A Document-grounded Matching Network for Response Selection in Retrieval-based Chatbots

Authors: Xueliang Zhao, Chongyang Tao, Wei Wu, Can Xu, Dongyan Zhao, Rui Yan

IJCAI 2019 | Conference PDF | Archive PDF | Plain Text | LLM Run Details

Reproducibility Variable Result LLM Response
Research Type Experimental Empirical studies on two public data sets indicate that DGMN can significantly improve upon state-of-the-art methods and at the same time enjoys good interpretability. We conduct experiments on two public data sets.
Researcher Affiliation Collaboration Xueliang Zhao 1 , Chongyang Tao 1 , Wei Wu2 , Can Xu2 , Dongyan Zhao1,3 and Rui Yan1,3 1Institute of Computer Science and Technology, Peking University, Beijing, China 2Microsoft Corporation, Beijing, China 3Center for Data Science, Peking University, Beijing, China {xl.zhao,chongyangtao,zhaody,ruiyan}@pku.edu.cn, {wuwei,caxu}@microsoft.com
Pseudocode No No explicitly labeled 'Pseudocode' or 'Algorithm' block was found. The paper describes the model components and equations but not in a pseudocode format.

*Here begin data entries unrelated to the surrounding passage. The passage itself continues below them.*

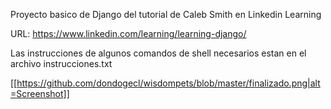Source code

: Proyecto basico de Django del tutorial de Caleb Smith en Linkedin 
Learning

URL: 
https://www.linkedin.com/learning/learning-django/

Las instrucciones de algunos comandos de shell necesarios estan en el 
archivo instrucciones.txt


[[https://github.com/dondogecl/wisdompets/blob/master/finalizado.png|alt=Screenshot]]

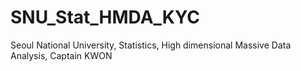 # SNU_Stat_HMDA_KYC
Seoul National University, Statistics, High dimensional Massive Data Analysis, Captain KWON
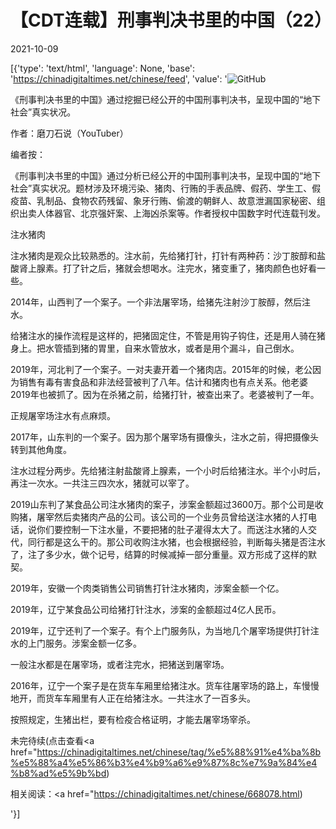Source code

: # 【CDT连载】刑事判决书里的中国（22）

2021-10-09

[{'type': 'text/html', 'language': None, 'base': 'https://chinadigitaltimes.net/chinese/feed', 'value': '![GitHub](https://chinadigitaltimes.net/chinese/files/2021/09/刑事判决书里的中国-791x1024.jpg)



《刑事判决书里的中国》通过挖掘已经公开的中国刑事判决书，呈现中国的“地下社会”真实状况。 

作者：磨刀石说（YouTuber）



编者按：

《刑事判决书里的中国》通过分析已经公开的中国刑事判决书，呈现中国的“地下社会”真实状况。题材涉及环境污染、猪肉、行贿的手表品牌、假药、学生工、假疫苗、乳制品、食物农药残留、象牙行贿、偷渡的朝鲜人、故意泄漏国家秘密、组织出卖人体器官、北京强奸案、上海凶杀案等。作者授权中国数字时代连载刊发。



注水猪肉

注水猪肉是观众比较熟悉的。注水前，先给猪打针，打针有两种药：沙丁胺醇和盐酸肾上腺素。打了针之后，猪就会想喝水。注完水，猪变重了，猪肉颜色也好看一些。

2014年，山西判了一个案子。一个非法屠宰场，给猪先注射沙丁胺醇，然后注水。

给猪注水的操作流程是这样的，把猪固定住，不管是用钩子钩住，还是用人骑在猪身上。把水管插到猪的胃里，自来水管放水，或者是用个漏斗，自己倒水。

2019年，河北判了一个案子。一对夫妻开着一个猪肉店。2015年的时候，老公因为销售有毒有害食品和非法经营被判了八年。估计和猪肉也有点关系。他老婆2019年也被抓了。因为在杀猪之前，给猪打针，被查出来了。老婆被判了一年。

正规屠宰场注水有点麻烦。

2017年，山东判的一个案子。因为那个屠宰场有摄像头，注水之前，得把摄像头转到其他角度。

注水过程分两步。先给猪注射盐酸肾上腺素，一个小时后给猪注水。半个小时后，再注一次水。一共注三四次水，猪就可以宰了。

2019山东判了某食品公司注水猪肉的案子，涉案金额超过3600万。那个公司是收购猪，屠宰然后卖猪肉产品的公司。该公司的一个业务员曾给送注水猪的人打电话，说你们要控制一下注水量，不要把猪的肚子灌得太大了。而送注水猪的人交代，同行都是这么干的。那公司收购注水猪，也会根据经验，判断每头猪是否注水了，注了多少水，做个记号，结算的时候减掉一部分重量。双方形成了这样的默契。

2019年，安徽一个肉类销售公司销售打针注水猪肉，涉案金额一个亿。

2019年，辽宁某食品公司给猪打针注水，涉案的金额超过4亿人民币。

2019年，辽宁还判了一个案子。有个上门服务队，为当地几个屠宰场提供打针注水的上门服务。涉案金额一亿多。

一般注水都是在屠宰场，或者注完水，把猪送到屠宰场。

2016年，辽宁一个案子是在货车车厢里给猪注水。货车往屠宰场的路上，车慢慢地开，而货车车厢里有人正在给猪注水。一共注水了一百多头。

按照规定，生猪出栏，要有检疫合格证明，才能去屠宰场宰杀。

未完待续(点击查看<a href="https://chinadigitaltimes.net/chinese/tag/%e5%88%91%e4%ba%8b%e5%88%a4%e5%86%b3%e4%b9%a6%e9%87%8c%e7%9a%84%e4%b8%ad%e5%9b%bd)





相关阅读：<a href="https://chinadigitaltimes.net/chinese/668078.html)

'}]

Open Source Code No The paper states: 'All baseline models are implemented with the code shared at https://github.com/facebookresearch/Parl AI/tree/ master/projects/personachat and tuned on the validation sets.' This refers to the code for *baseline* models, not the DGMN model developed in this paper. No statement or link for the authors' own source code was provided.

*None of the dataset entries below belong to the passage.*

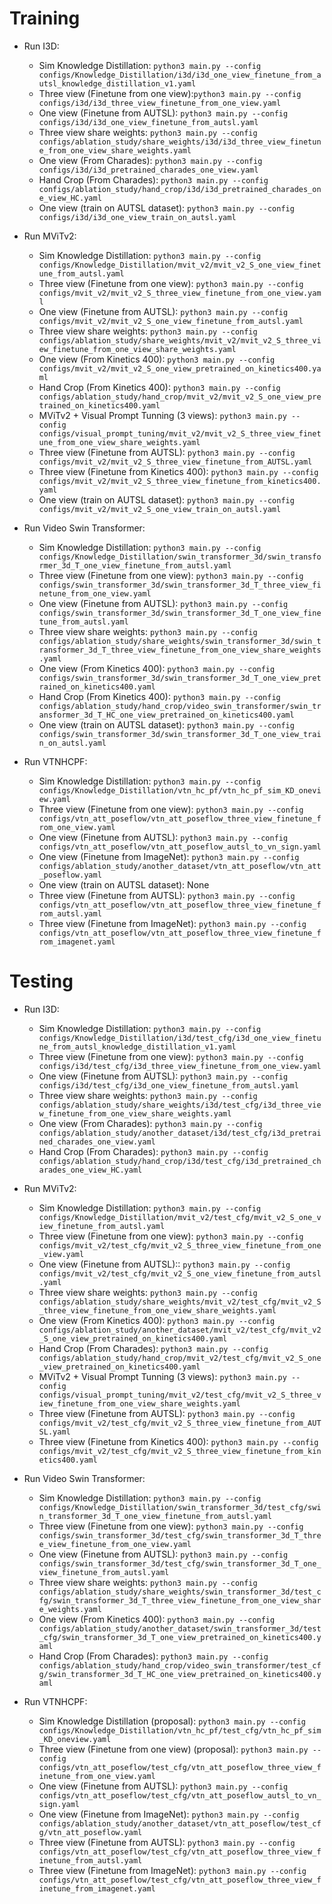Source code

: # Training

- Run I3D:
  + Sim Knowledge Distillation: `python3 main.py --config configs/Knowledge_Distillation/i3d/i3d_one_view_finetune_from_autsl_knowledge_distillation_v1.yaml`
  + Three view (Finetune from one view):`python3 main.py --config configs/i3d/i3d_three_view_finetune_from_one_view.yaml`
  + One view (Finetune from AUTSL): `python3 main.py --config configs/i3d/i3d_one_view_finetune_from_autsl.yaml`
  + Three view share weights: `python3 main.py --config configs/ablation_study/share_weights/i3d/i3d_three_view_finetune_from_one_view_share_weights.yaml`
  + One view (From Charades): `python3 main.py --config configs/i3d/i3d_pretrained_charades_one_view.yaml`
  + Hand Crop (From Charades): `python3 main.py --config configs/ablation_study/hand_crop/i3d/i3d_pretrained_charades_one_view_HC.yaml`
  + One view (train on AUTSL dataset): `python3 main.py --config configs/i3d/i3d_one_view_train_on_autsl.yaml`

- Run MViTv2:
  + Sim Knowledge Distillation: `python3 main.py --config configs/Knowledge_Distillation/mvit_v2/mvit_v2_S_one_view_finetune_from_autsl.yaml`
  + Three view (Finetune from one view): `python3 main.py --config configs/mvit_v2/mvit_v2_S_three_view_finetune_from_one_view.yaml`
  + One view (Finetune from AUTSL): `python3 main.py --config configs/mvit_v2/mvit_v2_S_one_view_finetune_from_autsl.yaml`
  + Three view share weights: `python3 main.py --config configs/ablation_study/share_weights/mvit_v2/mvit_v2_S_three_view_finetune_from_one_view_share_weights.yaml`
  + One view (From Kinetics 400): `python3 main.py --config configs/mvit_v2/mvit_v2_S_one_view_pretrained_on_kinetics400.yaml`
  + Hand Crop (From Kinetics 400): `python3 main.py --config configs/ablation_study/hand_crop/mvit_v2/mvit_v2_S_one_view_pretrained_on_kinetics400.yaml`
  + MViTv2 + Visual Prompt Tunning (3 views): `python3 main.py --config configs/visual_prompt_tuning/mvit_v2/mvit_v2_S_three_view_finetune_from_one_view_share_weights.yaml`
  + Three view (Finetune from AUTSL): `python3 main.py --config configs/mvit_v2/mvit_v2_S_three_view_finetune_from_AUTSL.yaml`
  + Three view (Finetune from Kinetics 400): `python3 main.py --config configs/mvit_v2/mvit_v2_S_three_view_finetune_from_kinetics400.yaml`
  + One view (train on AUTSL dataset): `python3 main.py --config configs/mvit_v2/mvit_v2_S_one_view_train_on_autsl.yaml`
  
- Run Video Swin Transformer:
  + Sim Knowledge Distillation: `python3 main.py --config configs/Knowledge_Distillation/swin_transformer_3d/swin_transformer_3d_T_one_view_finetune_from_autsl.yaml`
  + Three view (Finetune from one view): `python3 main.py --config configs/swin_transformer_3d/swin_transformer_3d_T_three_view_finetune_from_one_view.yaml`
  + One view (Finetune from AUTSL): `python3 main.py --config configs/swin_transformer_3d/swin_transformer_3d_T_one_view_finetune_from_autsl.yaml`
  + Three view share weights: `python3 main.py --config configs/ablation_study/share_weights/swin_transformer_3d/swin_transformer_3d_T_three_view_finetune_from_one_view_share_weights.yaml`
  + One view (From Kinetics 400): `python3 main.py --config configs/swin_transformer_3d/swin_transformer_3d_T_one_view_pretrained_on_kinetics400.yaml`
  + Hand Crop (From Kinetics 400): `python3 main.py --config configs/ablation_study/hand_crop/video_swin_transformer/swin_transformer_3d_T_HC_one_view_pretrained_on_kinetics400.yaml`
  + One view (train on AUTSL dataset): `python3 main.py --config configs/swin_transformer_3d/swin_transformer_3d_T_one_view_train_on_autsl.yaml`

- Run VTNHCPF:
  + Sim Knowledge Distillation: `python3 main.py --config configs/Knowledge_Distillation/vtn_hc_pf/vtn_hc_pf_sim_KD_oneview.yaml`
  + Three view (Finetune from one view): `python3 main.py --config configs/vtn_att_poseflow/vtn_att_poseflow_three_view_finetune_from_one_view.yaml`
  + One view (Finetune from AUTSL): `python3 main.py --config configs/vtn_att_poseflow/vtn_att_poseflow_autsl_to_vn_sign.yaml`
  + One view (Finetune from ImageNet): `python3 main.py --config configs/ablation_study/another_dataset/vtn_att_poseflow/vtn_att_poseflow.yaml`
  + One view (train on AUTSL dataset): None
  + Three view (Finetune from AUTSL): `python3 main.py --config configs/vtn_att_poseflow/vtn_att_poseflow_three_view_finetune_from_autsl.yaml`
  + Three view (Finetune from ImageNet): `python3 main.py --config configs/vtn_att_poseflow/vtn_att_poseflow_three_view_finetune_from_imagenet.yaml`


# Testing

- Run I3D:
  + Sim Knowledge Distillation: `python3 main.py --config configs/Knowledge_Distillation/i3d/test_cfg/i3d_one_view_finetune_from_autsl_knowledge_distillation_v1.yaml`
  + Three view (Finetune from one view):  `python3 main.py --config configs/i3d/test_cfg/i3d_three_view_finetune_from_one_view.yaml`
  + One view (Finetune from AUTSL): `python3 main.py --config configs/i3d/test_cfg/i3d_one_view_finetune_from_autsl.yaml`
  + Three view share weights: `python3 main.py --config configs/ablation_study/share_weights/i3d/test_cfg/i3d_three_view_finetune_from_one_view_share_weights.yaml`
  + One view (From Charades): `python3 main.py --config configs/ablation_study/another_dataset/i3d/test_cfg/i3d_pretrained_charades_one_view.yaml`
  + Hand Crop (From Charades): `python3 main.py --config configs/ablation_study/hand_crop/i3d/test_cfg/i3d_pretrained_charades_one_view_HC.yaml`
  

- Run MViTv2:
  + Sim Knowledge Distillation: `python3 main.py --config configs/Knowledge_Distillation/mvit_v2/test_cfg/mvit_v2_S_one_view_finetune_from_autsl.yaml`
  + Three view (Finetune from one view): `python3 main.py --config configs/mvit_v2/test_cfg/mvit_v2_S_three_view_finetune_from_one_view.yaml`
  + One view (Finetune from AUTSL):: `python3 main.py --config configs/mvit_v2/test_cfg/mvit_v2_S_one_view_finetune_from_autsl.yaml`
  + Three view share weights: `python3 main.py --config configs/ablation_study/share_weights/mvit_v2/test_cfg/mvit_v2_S_three_view_finetune_from_one_view_share_weights.yaml`
  + One view (From Kinetics 400): `python3 main.py --config configs/ablation_study/another_dataset/mvit_v2/test_cfg/mvit_v2_S_one_view_pretrained_on_kinetics400.yaml`
  + Hand Crop (From Charades): `python3 main.py --config configs/ablation_study/hand_crop/mvit_v2/test_cfg/mvit_v2_S_one_view_pretrained_on_kinetics400.yaml`
  + MViTv2 + Visual Prompt Tunning (3 views): `python3 main.py --config configs/visual_prompt_tuning/mvit_v2/test_cfg/mvit_v2_S_three_view_finetune_from_one_view_share_weights.yaml`
  + Three view (Finetune from AUTSL): `python3 main.py --config configs/mvit_v2/test_cfg/mvit_v2_S_three_view_finetune_from_AUTSL.yaml`
  + Three view (Finetune from Kinetics 400): `python3 main.py --config configs/mvit_v2/test_cfg/mvit_v2_S_three_view_finetune_from_kinetics400.yaml`
  

- Run Video Swin Transformer:
  + Sim Knowledge Distillation: `python3 main.py --config configs/Knowledge_Distillation/swin_transformer_3d/test_cfg/swin_transformer_3d_T_one_view_finetune_from_autsl.yaml`
  + Three view (Finetune from one view): `python3 main.py --config configs/swin_transformer_3d/test_cfg/swin_transformer_3d_T_three_view_finetune_from_one_view.yaml`
  + One view (Finetune from AUTSL): `python3 main.py --config configs/swin_transformer_3d/test_cfg/swin_transformer_3d_T_one_view_finetune_from_autsl.yaml`
  + Three view share weights: `python3 main.py --config configs/ablation_study/share_weights/swin_transformer_3d/test_cfg/swin_transformer_3d_T_three_view_finetune_from_one_view_share_weights.yaml`
  + One view (From Kinetics 400): `python3 main.py --config configs/ablation_study/another_dataset/swin_transformer_3d/test_cfg/swin_transformer_3d_T_one_view_pretrained_on_kinetics400.yaml`
  + Hand Crop (From Charades): `python3 main.py --config configs/ablation_study/hand_crop/video_swin_transformer/test_cfg/swin_transformer_3d_T_HC_one_view_pretrained_on_kinetics400.yaml`



- Run VTNHCPF:
  + Sim Knowledge Distillation (proposal): `python3 main.py --config configs/Knowledge_Distillation/vtn_hc_pf/test_cfg/vtn_hc_pf_sim_KD_oneview.yaml`
  + Three view (Finetune from one view) (proposal): `python3 main.py --config configs/vtn_att_poseflow/test_cfg/vtn_att_poseflow_three_view_finetune_from_one_view.yaml`
  + One view (Finetune from AUTSL): `python3 main.py --config configs/vtn_att_poseflow/test_cfg/vtn_att_poseflow_autsl_to_vn_sign.yaml`
  + One view (Finetune from ImageNet): `python3 main.py --config configs/ablation_study/another_dataset/vtn_att_poseflow/test_cfg/vtn_att_poseflow.yaml`
  + Three view (Finetune from AUTSL): `python3 main.py --config configs/vtn_att_poseflow/test_cfg/vtn_att_poseflow_three_view_finetune_from_autsl.yaml`
  + Three view (Finetune from ImageNet): `python3 main.py --config configs/vtn_att_poseflow/test_cfg/vtn_att_poseflow_three_view_finetune_from_imagenet.yaml`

Open Datasets Yes The first data we use is the PERSONA-CHAT data set published in [Zhang et al., 2018]. In addition to PERSONA-CHAT, we also conduct experiments with CMUDo G data set published recently in [Zhou et al., 2018a].
Dataset Splits Yes The data is split as a training set, a validation set, and a test set by the publishers. The data has been divided into a training set, a validation set, and a test set by the publishers. More statistics of the three sets are shown in Table 2. Early stopping on validation data is adopted as a regularization strategy.
Hardware Specification No No specific hardware details such as GPU models, CPU types, or cloud instance specifications were mentioned for running the experiments.
Software Dependencies No The paper mentions 'Adam [Kingma and Ba, 2015] optimizer' and 'Glove [Pennington et al., 2014]' for pre-trained embeddings, but does not provide specific version numbers for these or other software libraries/frameworks (e.g., Python, PyTorch, TensorFlow, CUDA).
Experiment Setup Yes We set the size of word embedding as 300. In PERSONACHAT, the number of sentences per document is limited to 5 (i.e., m 5). For each sentence in a document, each utterance in a context, and each response candidate, if the number of words is less than 20, we pad zeros, otherwise, we keep the latest 20 words (i.e., lu = lr = ld = 20). In CMUDo G, we set m 20 and lu = lr = ld = 40 following the same procedure. In the matching layer of DGMN, the number of filters of CNN is set as 16, and the window sizes of convolution and pooling are both 3. All models are learned using Adam [Kingma and Ba, 2015] optimizer with a learning rate of 0.0001. In training, we choose 32 as the size of mini-batches. Early stopping on validation data is adopted as a regularization strategy.